④魅力分析ツール「ソーシャルヒートマップ®」が、渋谷区のシティダッシュボードに初採用
人々が感じたことを自由に投稿するSNSなどのつぶやきから、まちに対する「ひとの想い」を把握し、その想いをまちづくりに活かすためのデータ集積と分析を行うツールである「ソーシャルヒートマップ®」が渋谷区のシティダッシュボード(渋谷区が基本構想に掲げる7つのビジョンのもと、区の置かれている現状を、グラフや地図等で可視化するツール)に初採用された。「ひとの想い」を反映したまちの特徴・特性を定量的に把握できることが、渋谷区内における「アメニティ性や生活の質」の向上につながると期待され採用された。今後はポップアップストア(期間限定店舗)などのイベントにおける反響分析・似た属性ごとのトレンドを掴む商圏分析・エリア間でのまちの特徴・特性に関する比較分析などを積極的に展開していく。
⑤社会のあるべき姿を提案する多世代居住型健康スマートタウン「Suita サスティナブル・スマートタウン(SST)」がまちびらき
当社が、健康まちづくりコードの策定支援とそれに基づく空間創出のアドバイス、街のエネルギーレジリエンス向上のための全体設計支援を担当した、「Suita SST(大阪府吹田市)」は、ファミリー分譲マンション、シニア分譲マンション、単身者共同住宅、ウェルネス複合施設(サービス付き高齢者向け住宅、認知症高齢者グループホーム、在宅介護施設、学習塾、認可保育所)、交流公園、複合商業施設で構成される。まちづくりを通し、街全体の消費電力を実質再生可能エネルギー100%で賄う日本初の「再エネ100タウン」を実現し、特にカーボンニュートラルが当たり前の社会や、誰もが幸せに生きられるウェルビーイング社会の実現を目指す。
⑥中高層木造建築物等の推進による木材利用拡大を目指して農林水産省と「建築物木材利用促進協定」を締結
2021年10月1日の「脱炭素社会の実現に資する等のための建築物等における木材の利用の促進に関する法律」施行に伴う制度に基づき、当社は農林水産省と「建築物木材利用促進協定」を締結した。事業者と国又は地方公共団体が、建築物における木材利用促進を図りながら、脱炭素社会・持続可能な社会の実現を目指す協定であり、当社は本協定を通じて、木のイノベーションによる国産材利用の拡大、森林資源と地域経済が持続的に循環する「森林グランドサイクル®」の構築を進めていく。
(3)未来・先端領域
①チャットアプリ「direct(ダイレクト)」上に「位置認識プラットフォーム」で取得した位置情報を通知するサービスを開発
㈱L is Bと共同で、チャットアプリ「direct」上に「位置認識プラットフォーム」で取得した位置情報を通知するサービスを開発した。当社が開発した「位置プラス®」シリーズの「位置認識プラットフォーム」で取得した建設現場内の位置情報を、㈱L is Bが展開する「direct」に連携して活用することで、建設現場内における業務指示に位置情報を追加して確実に伝達し、指示伝達に伴う手間を削減する。当社作業所職員へのヒアリング結果によれば、従来のチャットアプリでの業務指示と比較すると、本機能によって60分/日の業務指示時間削減が期待できる。
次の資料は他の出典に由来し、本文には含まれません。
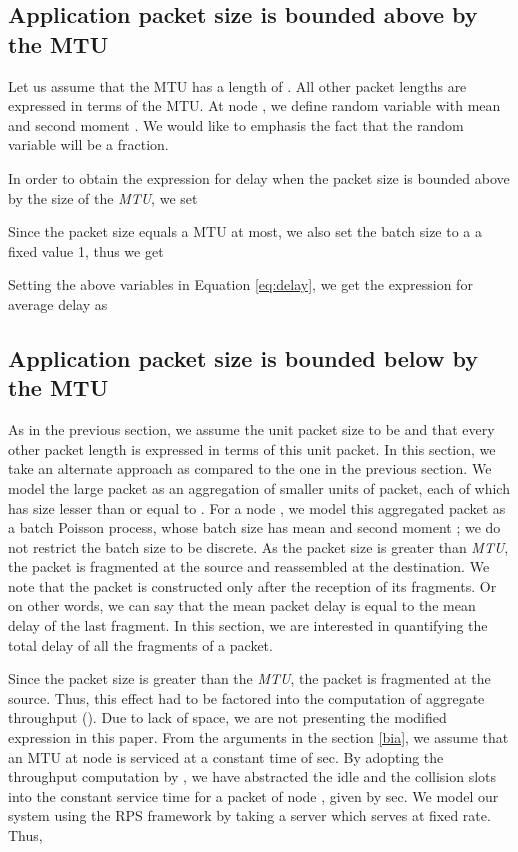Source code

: \documentclass[10pt, conference, compsocconf]{IEEEtran}
\begin{document}
\subsection{Application packet size is bounded above by the MTU}
Let us assume that the MTU has a length of . All other packet lengths are expressed in terms of the MTU. At node , we define random variable  with mean  and second moment . We would like to emphasis the fact that the random variable  will be a fraction. 

In order to obtain the expression for delay when the packet size is bounded above by the size of the \textit{MTU}, we set 
 
Since the packet size equals a MTU at most, we also set the batch size to a a fixed value 1, thus we get
  
Setting the above variables in Equation \eqref{eq:delay}, we get the expression for average delay as


\subsection{Application packet size is bounded below by the MTU}
As in the previous section, we assume the unit packet size to be  and that every other packet length is expressed in terms of this unit packet. In this section, we take an alternate approach as compared to the one in the previous section. We model the large packet as an aggregation of smaller units of packet, each of which has size lesser than or equal to . For a node , we model this aggregated packet as a batch Poisson process, whose batch size has mean  and second moment ; we do not restrict the batch size to be discrete. As the packet size is greater than \textit{MTU}, the packet is fragmented at the source and reassembled at the destination. We note that the packet is constructed only after the reception of its fragments. Or on other words, we can say that the mean packet delay is equal to the mean delay of the last fragment. In this section, we are interested in quantifying the total delay of all the fragments of a packet. 

Since the packet size is greater than the \textit{MTU}, the packet is fragmented at the source.  Thus, this effect had to be factored into the computation of aggregate throughput (). Due to lack of space, we are not presenting the modified expression in this paper. From the arguments in the section \ref{bia}, we assume  that an MTU at node  is serviced at a constant time of  sec\footnotemark {}. By adopting the throughput computation by \cite{bianchi}, we have abstracted the idle and the collision slots into the constant service time for a packet of node , given by  sec. We model our system using the RPS framework by taking a server which serves at fixed rate. Thus,
\end{document}
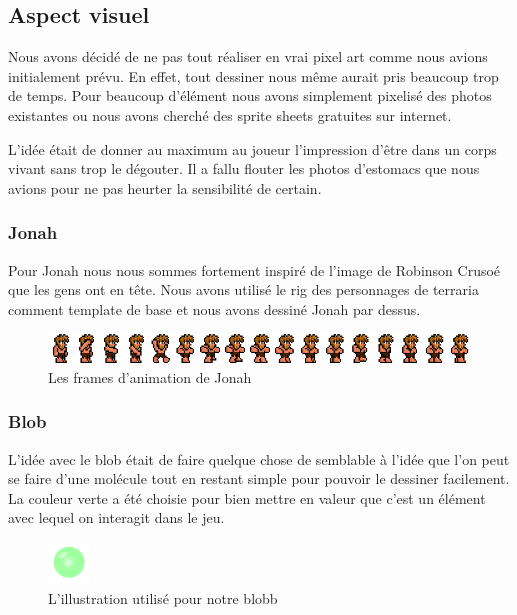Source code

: \documentclass{prologArticle}
\begin{document}
\subsection{Aspect visuel}
Nous avons décidé de ne pas tout réaliser en vrai pixel art comme nous avions initialement prévu. En effet, tout dessiner nous même aurait pris beaucoup trop de temps. Pour beaucoup d'élément nous avons simplement pixelisé des photos existantes ou nous avons cherché des sprite sheets gratuites sur internet.

L'idée était de donner au maximum au joueur l'impression d'être dans un corps vivant sans trop le dégouter. Il a fallu flouter les photos d'estomacs que nous avions pour ne pas heurter la sensibilité de certain.

\subsubsection{Jonah}
Pour Jonah nous nous sommes fortement inspiré de l'image de Robinson Crusoé que les gens ont en tête. Nous avons utilisé le rig des personnages de terraria comment template de base et nous avons dessiné Jonah par dessus.

\begin{figure}[H]
    \centering
    \includegraphics[width=\textwidth]{res/jona_sheet.png}
    \caption{Les frames d'animation de Jonah}
\end{figure}

\subsubsection{Blob}
L'idée avec le blob était de faire quelque chose de semblable à l'idée que l'on peut se faire d'une molécule tout en restant simple pour pouvoir le dessiner facilement. La couleur verte a été choisie pour bien mettre en valeur que c'est un élément avec lequel on interagit dans le jeu.

\begin{figure}[H]
    \centering
    \includegraphics[width=0.1\textwidth]{res/blobb.png}
    \caption{L'illustration utilisé pour notre blobb}
\end{figure}
\end{document}

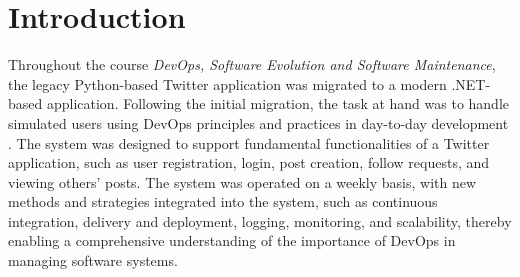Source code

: \chapter{Introduction}

Throughout the course \textit{DevOps, Software Evolution and Software Maintenance}, the legacy Python-based Twitter application was migrated to a modern .NET-based application. Following the initial migration, the task at hand was to handle simulated users using DevOps principles and practices in day-to-day development \cite{McCauley}. The system was designed to support fundamental functionalities of a Twitter application, such as user registration, login, post creation, follow requests, and viewing others' posts. The system was operated on a weekly basis, with new methods and strategies integrated into the system, such as continuous integration, delivery and deployment, logging, monitoring, and scalability, thereby enabling a comprehensive understanding of the importance of DevOps in managing software systems.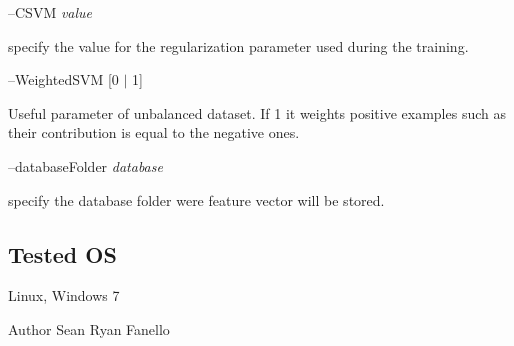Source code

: --C\+S\+VM {\itshape value} 
\begin{DoxyItemize}
\item specify the value for the regularization parameter used during the training.
\end{DoxyItemize}

--Weighted\+S\+VM {\itshape }\mbox{[}0 $\vert$ 1\mbox{]}
\begin{DoxyItemize}
\item Useful parameter of unbalanced dataset. If 1 it weights positive examples such as their contribution is equal to the negative ones.
\end{DoxyItemize}

--database\+Folder {\itshape database} 
\begin{DoxyItemize}
\item specify the database folder were feature vector will be stored.
\end{DoxyItemize}\hypertarget{group__icub__sparseCoder_tested_os_sec}{}\subsection{Tested OS}\label{group__icub__sparseCoder_tested_os_sec}
Linux, Windows 7

\begin{DoxyAuthor}{Author}
Sean Ryan Fanello 
\end{DoxyAuthor}
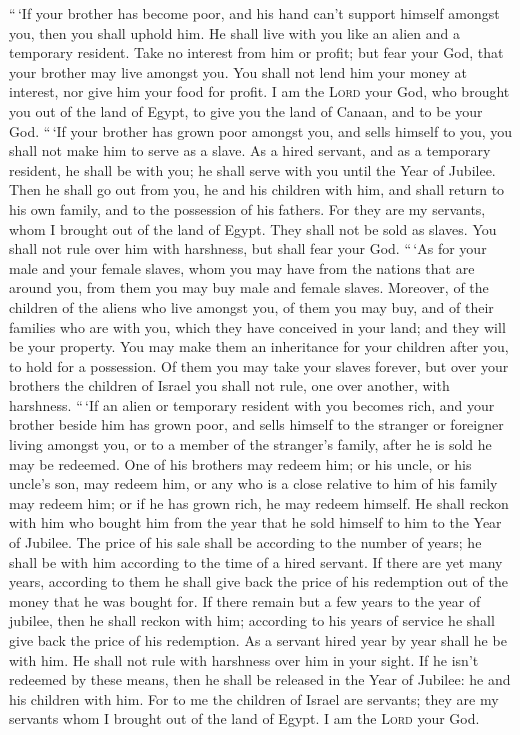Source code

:  ``\,`If your brother has become poor, and his hand can't
support himself amongst you, then you shall uphold him. He shall live
with you like an alien and a temporary resident.  Take no
interest from him or profit; but fear your God, that your brother may
live amongst you.  You shall not lend him your money at
interest, nor give him your food for profit.  I am the
\textsc{Lord} your God, who brought you out of the land of Egypt, to
give you the land of Canaan, and to be your God.  ``\,`If
your brother has grown poor amongst you, and sells himself to you, you
shall not make him to serve as a slave.  As a hired
servant, and as a temporary resident, he shall be with you; he shall
serve with you until the Year of Jubilee.  Then he shall
go out from you, he and his children with him, and shall return to his
own family, and to the possession of his fathers.  For
they are my servants, whom I brought out of the land of Egypt. They
shall not be sold as slaves.  You shall not rule over him
with harshness, but shall fear your God.  ``\,`As for
your male and your female slaves, whom you may have from the nations
that are around you, from them you may buy male and female slaves.
 Moreover, of the children of the aliens who live amongst
you, of them you may buy, and of their families who are with you, which
they have conceived in your land; and they will be your property.
 You may make them an inheritance for your children after
you, to hold for a possession. Of them you may take your slaves forever,
but over your brothers the children of Israel you shall not rule, one
over another, with harshness.  ``\,`If an alien or
temporary resident with you becomes rich, and your brother beside him
has grown poor, and sells himself to the stranger or foreigner living
amongst you, or to a member of the stranger's family, 
after he is sold he may be redeemed. One of his brothers may redeem him;
 or his uncle, or his uncle's son, may redeem him, or any
who is a close relative to him of his family may redeem him; or if he
has grown rich, he may redeem himself.  He shall reckon
with him who bought him from the year that he sold himself to him to the
Year of Jubilee. The price of his sale shall be according to the number
of years; he shall be with him according to the time of a hired servant.
 If there are yet many years, according to them he shall
give back the price of his redemption out of the money that he was
bought for.  If there remain but a few years to the year
of jubilee, then he shall reckon with him; according to his years of
service he shall give back the price of his redemption. 
As a servant hired year by year shall he be with him. He shall not rule
with harshness over him in your sight.  If he isn't
redeemed by these means, then he shall be released in the Year of
Jubilee: he and his children with him.  For to me the
children of Israel are servants; they are my servants whom I brought out
of the land of Egypt. I am the \textsc{Lord} your God.

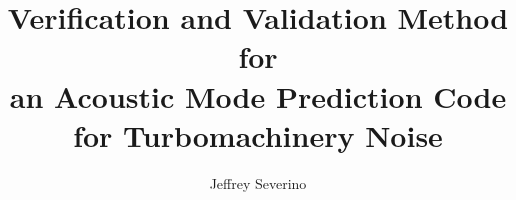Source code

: \documentclass[12pt]{uthesis-v12}  %
\begin{document}

\title{ Verification and Validation Method for 
\protect\\an Acoustic Mode Prediction Code for Turbomachinery Noise}

\author{Jeffrey Severino} 


\end{document}
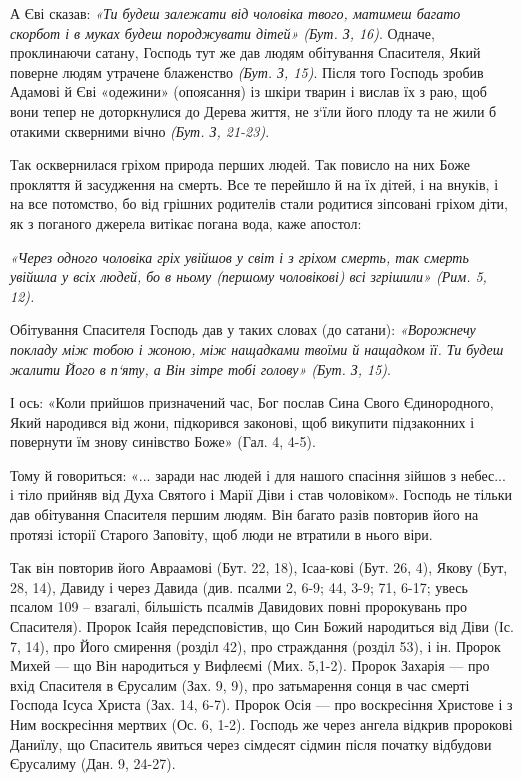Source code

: \documentclass[main.tex]{subfiles}
\begin{document}
А Єві сказав: \emph{{\color{red} «Ти будеш залежати від чоловіка твого, матимеш багато скорбот і в муках будеш породжувати дітей»} (Бут. З, 16)}. Одначе, проклинаючи сатану, Господь тут же дав людям обітування Спасителя, Який поверне людям утрачене блаженство \emph{(Бут. З, 15)}. Після того Господь зробив Адамові й Єві «одежини» (опоясання) із шкіри тварин і вислав їх з раю, щоб вони тепер не доторкнулися до Дерева життя, не з`їли його плоду та не жили б отакими скверними вічно \emph{(Бут. З, 21-23)}.

Так осквернилася гріхом природа перших людей. Так повисло на них Боже прокляття й засудження на смерть. Все те перейшло й на їх дітей, і на внуків, і на все потомство, бо від грішних родителів стали родитися зіпсовані гріхом діти, як з поганого джерела витікає погана вода, каже апостол:
\begin{FlushRight}
    \emph{«Через одного чоловіка гріх увійшов у світ і з гріхом смерть, так смерть увійшла у всіх людей, бо в ньому (першому чоловікові) всі згрішили» (Рим. 5, 12).}
\end{FlushRight}

Обітування Спасителя Господь дав у таких словах (до сатани): \emph{{\color{red} «Ворожнечу покладу між тобою і жоною, між нащадками твоїми й нащадком її. Ти будеш жалити Його в п`яту, а Він зітре тобі голову»} (Бут. З, 15)}.

І ось: «Коли прийшов призначений час, Бог послав Сина Свого Єдинородного, Який народився від жони, підкорився законові, щоб викупити підзаконних і повернути їм знову синівство Боже» (Гал. 4, 4-5).

Тому й говориться: «... заради нас людей і для нашого спасіння зійшов з небес... і тіло прийняв від Духа Святого і Марії Діви і став чоловіком».
Господь не тільки дав обітування Спасителя першим людям. Він багато разів повторив його на протязі історії Старого Заповіту, щоб люди не втратили в нього віри.

Так він повторив його Авраамові (Бут. 22, 18), Ісаа-кові (Бут. 26, 4), Якову (Бут, 28, 14), Давиду і через Давида (див. псалми 2, 6-9; 44, 3-9; 71, 6-17; увесь псалом 109 -- взагалі, більшість псалмів Давидових повні пророкувань про Спасителя). Пророк Ісайя передсповістив, що Син Божий народиться від Діви (Іс. 7, 14), про Його смирення (розділ 42), про страждання (розділ 53), і ін. Пророк Михей — що Він народиться у Вифлеємі (Мих. 5,1-2). Пророк Захарія — про вхід Спасителя в Єрусалим (Зах. 9, 9), про затьмарення сонця в час смерті Господа Ісуса Христа (Зах. 14, 6-7). Пророк Осія — про воскресіння Христове і з Ним воскресіння мертвих (Ос. 6, 1-2). Господь же через ангела відкрив пророкові Даниїлу, що Спаситель явиться через сімдесят сідмин після початку відбудови Єрусалиму (Дан. 9, 24-27).
\end{document}
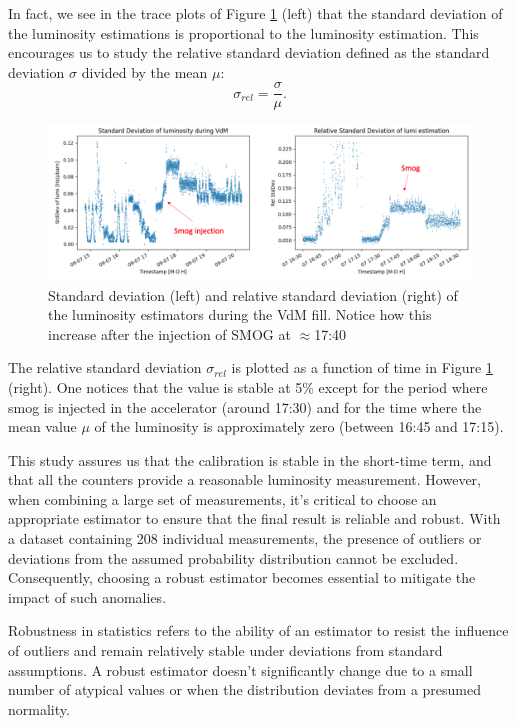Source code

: In fact, we see in the trace plots of Figure \ref{fig:std_dev_rel_std} (left) that the standard deviation of the luminosity estimations is proportional to the luminosity estimation. This encourages us to study the relative standard deviation defined as the standard deviation $\sigma$  divided by the mean $\mu$:
\begin{equation}
    \sigma_{rel} = \frac{\sigma}{\mu} \label{rel_std}.
\end{equation}


\begin{figure}
    \centering
    \includegraphics[width=\textwidth]{figures/std_dev_and_rel_std.png}
    \caption{Standard deviation (left) and relative standard deviation (right) of the luminosity estimators during the VdM fill. Notice how this increase after the injection of SMOG at $\approx$17:40}
    \label{fig:std_dev_rel_std}
\end{figure}


The relative standard deviation $\sigma_{rel}$ is plotted as a function of time in Figure \ref{fig:std_dev_rel_std} (right). One notices that the value is stable at 5\% except for the period where smog is injected in the accelerator (around 17:30) and for the time where the mean value $\mu$ of the luminosity is approximately zero (between 16:45 and 17:15).  

This study assures us that the calibration is stable in the short-time term, and that all the counters provide a reasonable luminosity measurement. However, when combining a large set of measurements, it's critical to choose an appropriate estimator to ensure that the final result is reliable and robust. With a dataset containing 208 individual measurements, the presence of outliers or deviations from the assumed probability distribution cannot be excluded. Consequently, choosing a robust estimator becomes essential to mitigate the impact of such anomalies.

Robustness in statistics refers to the ability of an estimator to resist the influence of outliers and remain relatively stable under deviations from standard assumptions. A robust estimator doesn't significantly change due to a small number of atypical values or when the distribution deviates from a presumed normality.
②「位置プラス®」シリーズの業務アプリ「高車管理」と㈱リバスタの提供する作業間連絡調整サービス「Buildee」との連携機能の開発に着手
当社が開発する「位置プラス®」シリーズは、ビーコンなどのIoTデバイスで建設現場内の人や資機材の位置情報をリアルタイムに把握する位置認識プラットフォームと建設現場の管理業務を効率化する業務アプリから成るサービスで、比較的大規模の建設現場で利用されており、業務アプリ「高車管理」は高所作業車の管理に特化している。一方、㈱リバスタの「Buildee」は建設現場の施工管理の基本サービスであり、特に作業打合せ・作業安全管理・重機等の予定調整・巡視・実績報告等を効率化する「Buildee調整会議」は、元請会社から協力会社まで様々な規模の建設現場で幅広く利用されている。両者の連携機能を開発することで、幅広い建設現場向けに「位置プラス」シリーズの普及を図るとともに、両サービスを利用する建設現場の更なる生産性向上に寄与することを目指す。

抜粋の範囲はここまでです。